Am 24.09. 2012 war ich zu Gast auf der Tagung “Berliner Schulverpflegung 2.0″
Die von der Vernetzungsstelle Kita- und Schulverpflegung Berlin organisierte Tagung fand in Kooperation mit dem Bildungsausschuss des Berliner Landesparlaments statt.
Auszug aus der offiziellen Mitteilung:
“Wenn von der „Qualität des Schulessens“ die Rede ist, spiegeln die Einschätzungen meist nicht nur den Geschmack des Essens wider. Sie werden mehr oder minder stark beeinflusst und auch überlagert von weiteren Einflussfaktoren wie z.B. der Raumsituation, der Ablauforganisation oder der (pädagogischen) Gestaltung der Mittagspause. Auf der Tagung stellt Frau Prof. Arens-Azevedo (HAW Hamburg) Qualitätsdimensionen der Schulverpflegung vor, diese werden mit der Ist-Situation in Berlin abgeglichen und Perspektiven der Qualitätsentwicklung diskutiert.”
Gesunde Ernährung steht im Berliner Schulgesetzbuch, daher sollte auf dieser Konferenz zunächst über die Festlegung von Standards und nicht über die Finanzierung gesprochen werden.
Neben Lehrkräften, Schulleitern, Eltern- und Schülervertretern nahmen Caterer und zahlreichen Vertretern von Schulträgern sowie der Senatsverwaltungen für Bildung, Verbraucherschutz und Finanzen teil. Diese sollten in getrennten Gruppen über die verschiedenen Dimensionen für die Qualität von Schulessen sprechen. Hierbei sollte es neben den üblichen Kriterien wie Ernährungsphysiologie und Hygiene auch z.B. um Kriterien wie ansprechende Farbgebung, Lebensmittelkonsistenz oder Kaugeräusche beim Essen, Abwechslung und Vielfalt bei der Speiseplanung, die Beachtung kulturspezifischer regionaler Essgewohnheiten, Personalbekleidung, Lärmpegel, Essenskultur und andere Qualitätskriterien gehen.

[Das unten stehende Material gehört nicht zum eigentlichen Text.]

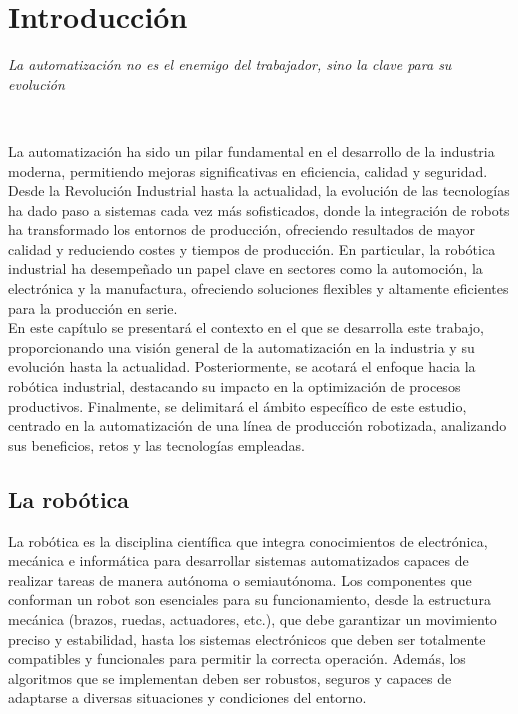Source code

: \chapter{Introducción}
\label{cap:capitulo1}
\setcounter{page}{1}

\begin{flushright}
\begin{minipage}[]{10cm}
\emph{La automatización no es el enemigo del trabajador, sino la clave para su evolución}\\
\end{minipage}\\
\end{flushright}

\vspace{1cm}

La automatización ha sido un pilar fundamental en el desarrollo de la industria moderna, permitiendo mejoras significativas en eficiencia, calidad y seguridad. Desde la Revolución Industrial hasta la actualidad, la evolución de las tecnologías ha dado paso a sistemas cada vez más sofisticados, donde la integración de robots ha transformado los entornos de producción, ofreciendo resultados de mayor calidad y reduciendo costes y tiempos de producción. En particular, la robótica industrial ha desempeñado un papel clave en sectores como la automoción, la electrónica y la manufactura, ofreciendo soluciones flexibles y altamente eficientes para la producción en serie.\\

En este capítulo se presentará el contexto en el que se desarrolla este trabajo, proporcionando una visión general de la automatización en la industria y su evolución hasta la actualidad. Posteriormente, se acotará el enfoque hacia la robótica industrial, destacando su impacto en la optimización de procesos productivos. Finalmente, se delimitará el ámbito específico de este estudio, centrado en la automatización de una línea de producción robotizada, analizando sus beneficios, retos y las tecnologías empleadas.

\section{La robótica}
\label{sec:miseccion} %

La robótica es la disciplina científica que integra conocimientos de electrónica, mecánica e informática para desarrollar sistemas automatizados capaces de realizar tareas de manera autónoma o semiautónoma. Los componentes que conforman un robot son esenciales para su funcionamiento, desde la estructura mecánica (brazos, ruedas, actuadores, etc.), que debe garantizar un movimiento preciso y estabilidad, hasta los sistemas electrónicos que deben ser totalmente compatibles y funcionales para permitir la correcta operación. Además, los algoritmos que se implementan deben ser robustos, seguros y capaces de adaptarse a diversas situaciones y condiciones del entorno. \\

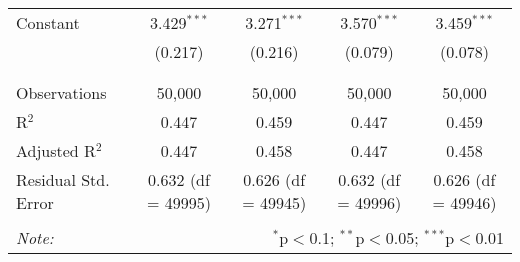 \begin{table}[!htbp]
\begin{tabular}{@{\extracolsep{5pt}}lcccc}
 Constant & 3.429$^{***}$ & 3.271$^{***}$ & 3.570$^{***}$ & 3.459$^{***}$ \\ 
  & (0.217) & (0.216) & (0.079) & (0.078) \\ 
  & & & & \\ 
\hline \\[-1.8ex] 
Observations & 50,000 & 50,000 & 50,000 & 50,000 \\ 
R$^{2}$ & 0.447 & 0.459 & 0.447 & 0.459 \\ 
Adjusted R$^{2}$ & 0.447 & 0.458 & 0.447 & 0.458 \\ 
Residual Std. Error & 0.632 (df = 49995) & 0.626 (df = 49945) & 0.632 (df = 49996) & 0.626 (df = 49946) \\ 
\hline 
\hline \\[-1.8ex] 
\textit{Note:}  & \multicolumn{4}{r}{$^{*}$p$<$0.1; $^{**}$p$<$0.05; $^{***}$p$<$0.01} \\ 
\end{tabular} 
\end{table} 
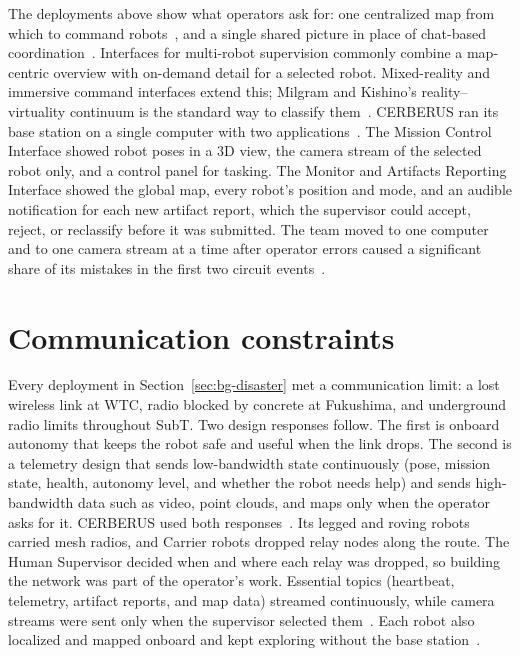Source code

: The deployments above show what operators ask for: one centralized map from which to command robots~\citep{ackerman2021subtoperators}, and a single shared picture in place of chat-based coordination~\citep{murphy2021surfside}.
Interfaces for multi-robot supervision commonly combine a map-centric overview with on-demand detail for a selected robot.
Mixed-reality and immersive command interfaces extend this; Milgram and Kishino's reality--virtuality continuum is the standard way to classify them~\citep{milgram1994continuum}.
CERBERUS ran its base station on a single computer with two applications~\citep{tranzatto2022finals}.
The Mission Control Interface showed robot poses in a 3D view, the camera stream of the selected robot only, and a control panel for tasking.
The Monitor and Artifacts Reporting Interface showed the global map, every robot's position and mode, and an audible notification for each new artifact report, which the supervisor could accept, reject, or reclassify before it was submitted.
The team moved to one computer and to one camera stream at a time after operator errors caused a significant share of its mistakes in the first two circuit events~\citep{tranzatto2022finals}.

\section{Communication constraints}
\label{sec:bg-comms}

Every deployment in Section~\ref{sec:bg-disaster} met a communication limit: a lost wireless link at WTC, radio blocked by concrete at Fukushima, and underground radio limits throughout SubT.
Two design responses follow.
The first is onboard autonomy that keeps the robot safe and useful when the link drops.
The second is a telemetry design that sends low-bandwidth state continuously (pose, mission state, health, autonomy level, and whether the robot needs help) and sends high-bandwidth data such as video, point clouds, and maps only when the operator asks for it.
CERBERUS used both responses~\citep{tranzatto2022tunnelurban,tranzatto2022finals}.
Its legged and roving robots carried mesh radios, and Carrier robots dropped relay nodes along the route.
The Human Supervisor decided when and where each relay was dropped, so building the network was part of the operator's work.
Essential topics (heartbeat, telemetry, artifact reports, and map data) streamed continuously, while camera streams were sent only when the supervisor selected them~\citep{tranzatto2022finals}.
Each robot also localized and mapped onboard and kept exploring without the base station~\citep{kulkarni2022teamed,khattak2025compslam}.

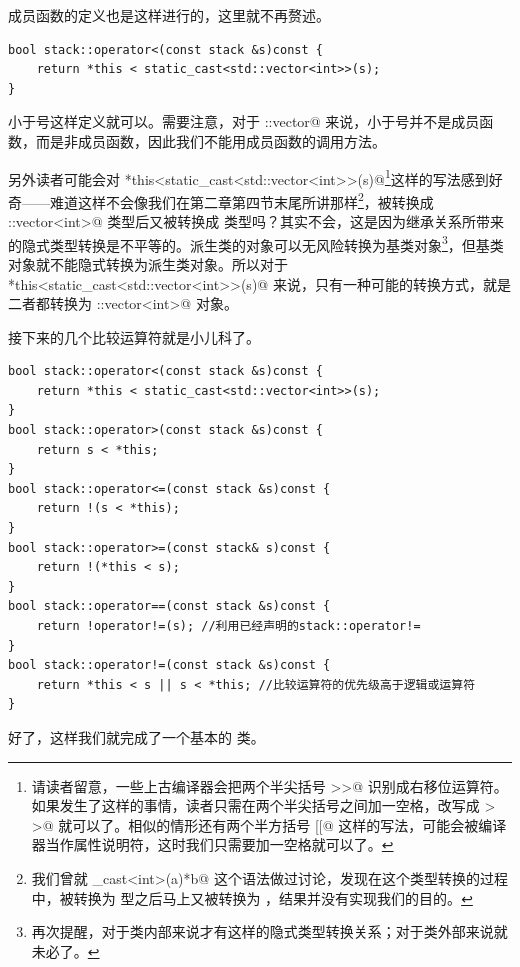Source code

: \lstinline@swap@ 成员函数的定义也是这样进行的，这里就不再赘述。\par
\begin{lstlisting}
bool stack::operator<(const stack &s)const {
    return *this < static_cast<std::vector<int>>(s);
}
\end{lstlisting}
小于号这样定义就可以。需要注意，对于 \lstinline@std::vector@ 来说，小于号并不是成员函数，而是非成员函数，因此我们不能用成员函数的调用方法。\par
另外读者可能会对 \lstinline@*this<static_cast<std::vector<int>>(s)@\footnote{请读者留意，一些上古编译器会把两个半尖括号 \lstinline@>>@ 识别成右移位运算符。如果发生了这样的事情，读者只需在两个半尖括号之间加一空格，改写成 \lstinline@> >@ 就可以了。相似的情形还有两个半方括号 \lstinline@[[@ 这样的写法，可能会被编译器当作属性说明符，这时我们只需要加一空格就可以了。}这样的写法感到好奇——难道这样不会像我们在第二章第四节末尾所讲那样\footnote{我们曾就 \lstinline@static_cast<int>(a)*b@ 这个语法做过讨论，发现在这个类型转换的过程中，\lstinline@a@ 被转换为 \lstinline@int@ 型之后马上又被转换为 \lstinline@double@，结果并没有实现我们的目的。}，\lstinline@s@ 被转换成 \lstinline@std::vector<int>@ 类型后又被转换成 \lstinline@stack@ 类型吗？其实不会，这是因为继承关系所带来的隐式类型转换是不平等的。派生类的对象可以无风险转换为基类对象\footnote{再次提醒，对于类内部来说才有这样的隐式类型转换关系；对于类外部来说就未必了。}，但基类对象就不能隐式转换为派生类对象。所以对于\newline \lstinline@*this<static_cast<std::vector<int>>(s)@ 来说，只有一种可能的转换方式，就是二者都转换为 \lstinline@std::vector<int>@ 对象。\par
接下来的几个比较运算符就是小儿科了。
\begin{lstlisting}
bool stack::operator<(const stack &s)const {
    return *this < static_cast<std::vector<int>>(s);
}
bool stack::operator>(const stack &s)const {
    return s < *this;
}
bool stack::operator<=(const stack &s)const {
    return !(s < *this);
}
bool stack::operator>=(const stack& s)const {
    return !(*this < s);
}
bool stack::operator==(const stack &s)const {
    return !operator!=(s); //利用已经声明的stack::operator!=
}
bool stack::operator!=(const stack &s)const {
    return *this < s || s < *this; //比较运算符的优先级高于逻辑或运算符
}
\end{lstlisting}
好了，这样我们就完成了一个基本的 \lstinline@stack@ 类。\par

Entgegen der Planung der Veranstalter vermischten sich die einzelnen Teilnehmergruppen: Caterer saßen mit Eltern, Schulleitern und Verwaltungsmitarbeitern in einem Raum und sprachen – statt über Dimensionen der Essensqualität – über ihre Sicht des Problems und dessen Finanzierung. …, es kamen so keine gegenseitigen Schuldzuweisungen oder Spaltungen auf.
Um es also klar zu sagen: Alle Beteiligten waren sich einig: Gutes Schulessen kostet Geld und das muss das Land Berlin einfach zur Verfügung stellen. Das Land Berlin müsste durch einen Beschluss des Abgeordnetenhauses die Bezahlung sichern, bzw. Sponsoren finden oder noch weiter als bisher auf den Geldbeutel der Eltern ausweichen.

Ein Auszug des Tagesspiegels vom 28.09.2012 lautet: “Der Landeselternausschuss forderte eine Abkehr von Großküchen, das Schulessen sollte außerdem besser kontrolliert werden. Auch der Preisdruck sei Nährboden für solche Vorfälle. Eine bessere Finanzierung der Schulen wünscht sich auch der Verband der Caterer. Im Vergleich zu anderen Bundesländern seien die Berliner Preise gefährlich niedrig, sagt Rolf Hoppe vom Verband der Schulcaterer: Wenn Sparzwang herrsche, sparten einige in der Branche womöglich auch an Sicherheit und Hygiene. Ähnlich äußerte sich die Opposition im Abgeordnetenhaus. Es fehlten Vorgaben bei Preisen und Kontrolle der Lieferfirmen. Mit dem Betrag von 1,97 Euro pro Mahlzeit könnten viele Firmen kein hochwertiges Essen liefern.”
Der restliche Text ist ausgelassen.